Don’t let the A/B tests shape your product

Miguel Carruego
8 min readApr 18, 2021

Some time ago, I participated in a recruiting process for a Product Management position in a prestigious technology company. I don’t need to tell you that I was obviously rejected, but what really left me hanging was the reason they gave me: “you don’t know enough about A/B testing”.

Don’t get me wrong, I really appreciate feedback and I always see this as a learning opportunity. But this made no sense for me. How does proficiency in A/B testing is an indicator of a good Product Manager? How much esteem do companies have about A/B testing?

Let me be very clear, statistics is the ultimate prediction tool, and all those algorithms fueled by machine learning (a form of statistics on steroids) shaping our lives confirm this. Scientific experimentation is the only truly empirical method to validate hypotheses and there is no questioning about it.

But (there is always a but), when we put the methodology of AB testing or any other split testing in digital products under the microscope, there are evident flaws in the methodology.

Let’s review some of the typical pitfalls and misuses of statistics in Product Management.

Survivorship bias

During World War II, the Jewish mathematician Abraham Wald was living in Vienna and working as director of the Austrian Institute for Economic Research when the Nazis conquered Austria. Thanks to an invitation of the Yale University in Colorado, he was able to emigrate to the US and save his life. After just a few months in Colorado, he was offered a professorship of statistics at Columbia in the city of New York where he joined the Statistical Research Group (SRG). One of the problems that the SRG worked on was to examine the distribution of damage to aircraft returning after flying missions in order to provide advice on how to minimize bomber losses to enemy fire.

So here’s the question. You don’t want your planes to get shot down by enemy fighters, so you armor them. But armor makes the plane heavier, and heavier planes are less maneuverable and use more fuel. Armoring the planes too much is a problem; armoring the planes too little is a problem. Somewhere in between there’s an optimum. (…)
The military came to the SRG with some data they thought might be useful. When American planes came back from engagements over Europe, they were covered in bullet holes. But the damage wasn’t uniformly distributed across the aircraft. There were more bullet holes in the fuselage, not so many in the engines. (…)
The armor, said Wald, doesn’t go where the bullet holes are. It goes where the bullet holes aren’t: on the engines. (…)
The reason planes were coming back with fewer hits to the engine is that planes that got hit in the engine weren’t coming back.

From ‘How not to be wrong — The hidden maths of everyday life’ by Jordan Ellenberg

The distribution of bullet holes in planes. From Wikipedia

This is what is known as survivorship bias, a type of logical error that consists of concentrating on the things that made it past some selection process and overlooking those that did not, typically because of their lack of visibility. This can lead to some false conclusions in several different ways. It is a form of selection bias.
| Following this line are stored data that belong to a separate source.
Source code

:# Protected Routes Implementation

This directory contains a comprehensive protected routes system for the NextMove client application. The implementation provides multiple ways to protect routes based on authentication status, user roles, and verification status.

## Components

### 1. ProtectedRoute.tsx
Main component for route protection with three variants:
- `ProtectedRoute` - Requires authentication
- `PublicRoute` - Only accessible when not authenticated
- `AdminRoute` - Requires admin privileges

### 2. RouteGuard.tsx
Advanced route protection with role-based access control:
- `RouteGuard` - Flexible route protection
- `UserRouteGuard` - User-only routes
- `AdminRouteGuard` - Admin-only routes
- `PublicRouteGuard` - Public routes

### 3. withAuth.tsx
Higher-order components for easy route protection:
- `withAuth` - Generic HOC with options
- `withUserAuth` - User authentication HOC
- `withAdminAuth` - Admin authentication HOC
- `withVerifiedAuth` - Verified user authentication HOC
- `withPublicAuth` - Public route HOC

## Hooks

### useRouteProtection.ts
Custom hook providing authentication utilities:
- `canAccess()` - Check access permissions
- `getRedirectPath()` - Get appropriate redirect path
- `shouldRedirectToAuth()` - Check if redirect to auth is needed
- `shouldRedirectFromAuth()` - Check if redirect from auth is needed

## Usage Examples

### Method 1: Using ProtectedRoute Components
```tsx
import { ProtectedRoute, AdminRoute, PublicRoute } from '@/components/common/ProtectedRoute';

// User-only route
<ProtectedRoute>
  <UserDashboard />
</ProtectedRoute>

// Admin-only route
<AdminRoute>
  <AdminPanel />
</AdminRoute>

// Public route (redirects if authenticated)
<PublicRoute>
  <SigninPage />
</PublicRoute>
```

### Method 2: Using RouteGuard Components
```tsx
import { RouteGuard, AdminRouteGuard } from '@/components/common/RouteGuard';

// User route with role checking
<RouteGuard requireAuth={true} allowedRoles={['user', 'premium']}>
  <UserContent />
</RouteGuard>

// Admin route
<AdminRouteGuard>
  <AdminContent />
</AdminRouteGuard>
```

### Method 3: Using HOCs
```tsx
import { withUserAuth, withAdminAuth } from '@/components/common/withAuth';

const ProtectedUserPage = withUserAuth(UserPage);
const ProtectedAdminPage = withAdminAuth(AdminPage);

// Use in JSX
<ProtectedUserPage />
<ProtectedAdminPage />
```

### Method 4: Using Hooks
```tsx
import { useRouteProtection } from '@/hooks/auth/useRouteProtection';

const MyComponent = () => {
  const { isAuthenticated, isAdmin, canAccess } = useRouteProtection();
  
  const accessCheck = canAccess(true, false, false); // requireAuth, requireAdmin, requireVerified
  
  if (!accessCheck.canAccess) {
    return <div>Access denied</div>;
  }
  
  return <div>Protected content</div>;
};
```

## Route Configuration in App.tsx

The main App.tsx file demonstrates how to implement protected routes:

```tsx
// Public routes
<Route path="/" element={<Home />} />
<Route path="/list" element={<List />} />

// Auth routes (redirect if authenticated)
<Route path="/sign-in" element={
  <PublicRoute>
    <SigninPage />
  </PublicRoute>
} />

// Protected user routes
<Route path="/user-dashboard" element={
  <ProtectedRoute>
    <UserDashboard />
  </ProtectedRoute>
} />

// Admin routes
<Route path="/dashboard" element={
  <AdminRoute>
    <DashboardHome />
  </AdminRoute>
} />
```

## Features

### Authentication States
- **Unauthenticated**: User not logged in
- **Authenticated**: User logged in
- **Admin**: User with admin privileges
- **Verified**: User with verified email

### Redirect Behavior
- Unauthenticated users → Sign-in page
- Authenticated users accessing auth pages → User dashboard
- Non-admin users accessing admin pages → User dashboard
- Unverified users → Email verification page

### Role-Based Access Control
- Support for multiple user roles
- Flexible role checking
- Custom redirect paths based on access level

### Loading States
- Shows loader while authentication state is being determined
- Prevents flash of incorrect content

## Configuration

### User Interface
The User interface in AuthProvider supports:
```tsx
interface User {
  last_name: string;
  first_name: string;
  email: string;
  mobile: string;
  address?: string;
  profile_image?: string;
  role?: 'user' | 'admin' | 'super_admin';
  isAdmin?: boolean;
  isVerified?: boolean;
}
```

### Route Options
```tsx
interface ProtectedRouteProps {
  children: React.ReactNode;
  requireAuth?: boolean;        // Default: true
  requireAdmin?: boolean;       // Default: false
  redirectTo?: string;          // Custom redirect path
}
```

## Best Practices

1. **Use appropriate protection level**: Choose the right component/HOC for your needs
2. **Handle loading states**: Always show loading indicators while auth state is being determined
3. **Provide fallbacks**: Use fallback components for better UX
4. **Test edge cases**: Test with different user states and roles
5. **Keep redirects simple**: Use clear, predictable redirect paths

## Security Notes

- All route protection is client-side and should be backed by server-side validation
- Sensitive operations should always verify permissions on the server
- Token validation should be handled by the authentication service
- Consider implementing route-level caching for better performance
Now think about your split tests. How do you know that the most important piece of information comes from comparing the conversions and not from the people who didn’t make it through the funnel? The truth is, probably you don’t know simply because you can’t observe it.

The main problem relies upon the fact that most split testing analysis is in fact a funnel analysis, and by design, funnel analysis overlooks everything that doesn’t fall in the funnel.

The P-value trap

When asking “does X affect Y?”, it is common to vary X and see if there is significant variation in Y as a result. If this p-value is less than some predetermined statistical significance threshold α (.05), one considers the result “significant”.

And here is when language and confusion come into place.

Assuming that “p < .05” is a synonym for “true” and “p > .05” is a synonym for “false” is just plain wrong. There is no such thing as a scientific truth behind statistical data, there is only inference, and understanding inference and significance is hard. “Statistically significant” just means that. Every other attribution to this fact usually includes an arbitrary leap in the thought process.

This typically results in misunderstanding of the p-value or, in other cases, an intentional misuse in order to manipulate people’s opinions.

From xkcd.

While the Socratic method and the logical principle reductio ad absurdum are the best way to refute dogma, they cannot be used as an indication of truth. By definition, nobody is the owner of the truth. Therefore, it’s ok to use it to fight your religious uncle at Christmas dinner but not to run a product.

This is why when I hear companies brag about being ‘data-driven’ I got the chills. And because I know that driven might mean different things for people, I prefer to use the term ‘data informed’ as a more precise way to explain how I make decisions.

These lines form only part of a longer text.